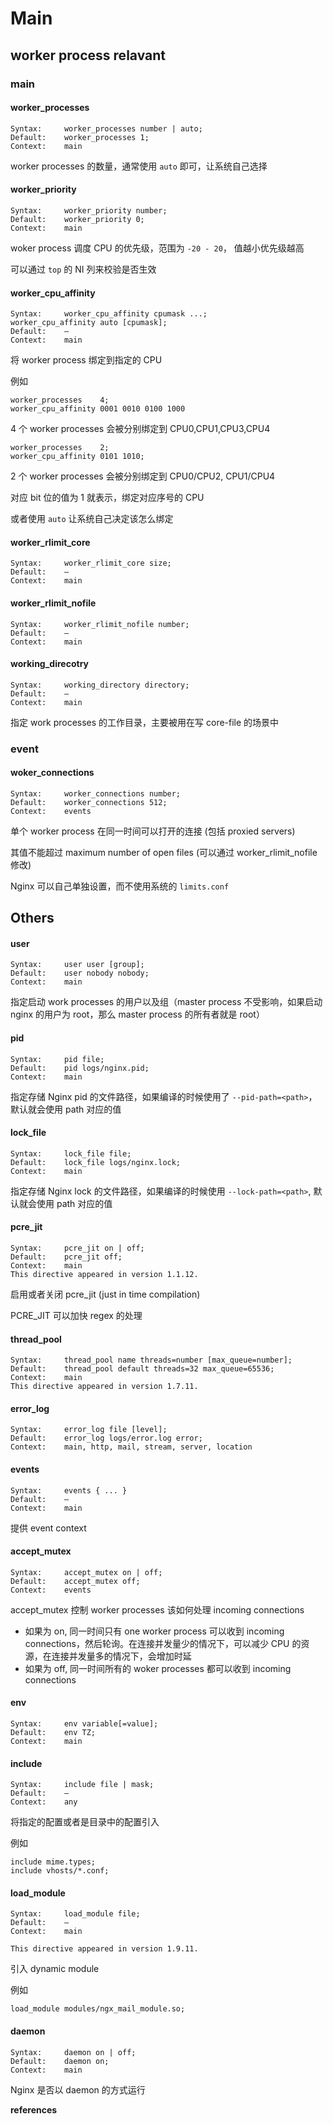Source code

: # Main

## worker process relavant

### main

#### worker_processes

```
Syntax: 	worker_processes number | auto;
Default: 	worker_processes 1;
Context: 	main
```

worker processes 的数量，通常使用 `auto` 即可，让系统自己选择

#### worker_priority

```
Syntax: 	worker_priority number;
Default: 	worker_priority 0;
Context: 	main
```

woker process 调度 CPU 的优先级，范围为 `-20 - 20`， 值越小优先级越高

可以通过 `top`  的 NI 列来校验是否生效

#### worker_cpu_affinity

```
Syntax: 	worker_cpu_affinity cpumask ...;
worker_cpu_affinity auto [cpumask];
Default: 	—
Context: 	main
```

将 worker process 绑定到指定的 CPU

例如

```
worker_processes    4;
worker_cpu_affinity 0001 0010 0100 1000
```

4 个 worker processes 会被分别绑定到 CPU0,CPU1,CPU3,CPU4

```
worker_processes    2;
worker_cpu_affinity 0101 1010;
```

2 个 worker processes 会被分别绑定到 CPU0/CPU2, CPU1/CPU4

对应 bit 位的值为 1 就表示，绑定对应序号的 CPU

或者使用 `auto` 让系统自己决定该怎么绑定

#### worker_rlimit_core

```
Syntax: 	worker_rlimit_core size;
Default: 	—
Context: 	main
```

#### worker_rlimit_nofile

```
Syntax: 	worker_rlimit_nofile number;
Default: 	—
Context: 	main
```

#### working_direcotry

```
Syntax: 	working_directory directory;
Default: 	—
Context: 	main
```

指定 work processes 的工作目录，主要被用在写 core-file 的场景中

### event

#### woker_connections

```
Syntax: 	worker_connections number;
Default: 	worker_connections 512;
Context: 	events
```

单个 worker process 在同一时间可以打开的连接 (包括 proxied servers)

其值不能超过 maximum number of open files (可以通过 worker_rlimit_nofile 修改)

Nginx 可以自己单独设置，而不使用系统的 `limits.conf`

## Others

#### user

```
Syntax: 	user user [group];
Default: 	user nobody nobody;
Context: 	main
```

指定启动 work processes 的用户以及组（master process 不受影响，如果启动 nginx 的用户为 root，那么 master process 的所有者就是 root）

#### pid

```
Syntax: 	pid file;
Default: 	pid logs/nginx.pid;
Context: 	main
```

指定存储 Nginx pid 的文件路径，如果编译的时候使用了 `--pid-path=<path>`，默认就会使用 path 对应的值 

#### lock_file

```
Syntax: 	lock_file file;
Default: 	lock_file logs/nginx.lock;
Context: 	main
```

指定存储 Nginx lock 的文件路径，如果编译的时候使用 `--lock-path=<path>`, 默认就会使用 path 对应的值

#### pcre_jit

```
Syntax: 	pcre_jit on | off;
Default: 	pcre_jit off;
Context: 	main
This directive appeared in version 1.1.12. 
```

启用或者关闭 pcre_jit (just in time compilation)

PCRE_JIT 可以加快 regex 的处理

#### thread_pool

```
Syntax: 	thread_pool name threads=number [max_queue=number];
Default: 	thread_pool default threads=32 max_queue=65536;
Context: 	main
This directive appeared in version 1.7.11. 
```

#### error_log

```
Syntax: 	error_log file [level];
Default: 	error_log logs/error.log error;
Context: 	main, http, mail, stream, server, location
```

#### events

```
Syntax: 	events { ... }
Default: 	—
Context: 	main
```

提供 event context

#### accept_mutex

```
Syntax: 	accept_mutex on | off;
Default: 	accept_mutex off;
Context: 	events
```

accept_mutex 控制 worker processes 该如何处理 incoming connections

- 如果为 on, 同一时间只有 one worker process 可以收到 incoming connections，然后轮询。在连接并发量少的情况下，可以减少 CPU 的资源，在连接并发量多的情况下，会增加时延
- 如果为 off, 同一时间所有的 woker processes 都可以收到 incoming connections

#### env

```
Syntax: 	env variable[=value];
Default: 	env TZ;
Context: 	main
```

#### include

```
Syntax: 	include file | mask;
Default: 	—
Context: 	any
```

将指定的配置或者是目录中的配置引入

例如

```
include mime.types;
include vhosts/*.conf;
```

#### load_module

```
Syntax: 	load_module file;
Default: 	—
Context: 	main

This directive appeared in version 1.9.11. 
```

引入 dynamic module

例如

```
load_module modules/ngx_mail_module.so;
```

#### daemon

```
Syntax: 	daemon on | off;
Default: 	daemon on;
Context: 	main
```

Nginx 是否以 daemon 的方式运行

**references**

[^1]:http://nginx.org/en/docs/ngx_core_module.html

------------------------------------------------------------------------

** Your objective **
Filter the entries above and copy only the lines that hold "会被分别绑定到".

** Result for this exercise **
4 个 worker processes 会被分别绑定到 CPU0,CPU1,CPU3,CPU4
2 个 worker processes 会被分别绑定到 CPU0/CPU2, CPU1/CPU4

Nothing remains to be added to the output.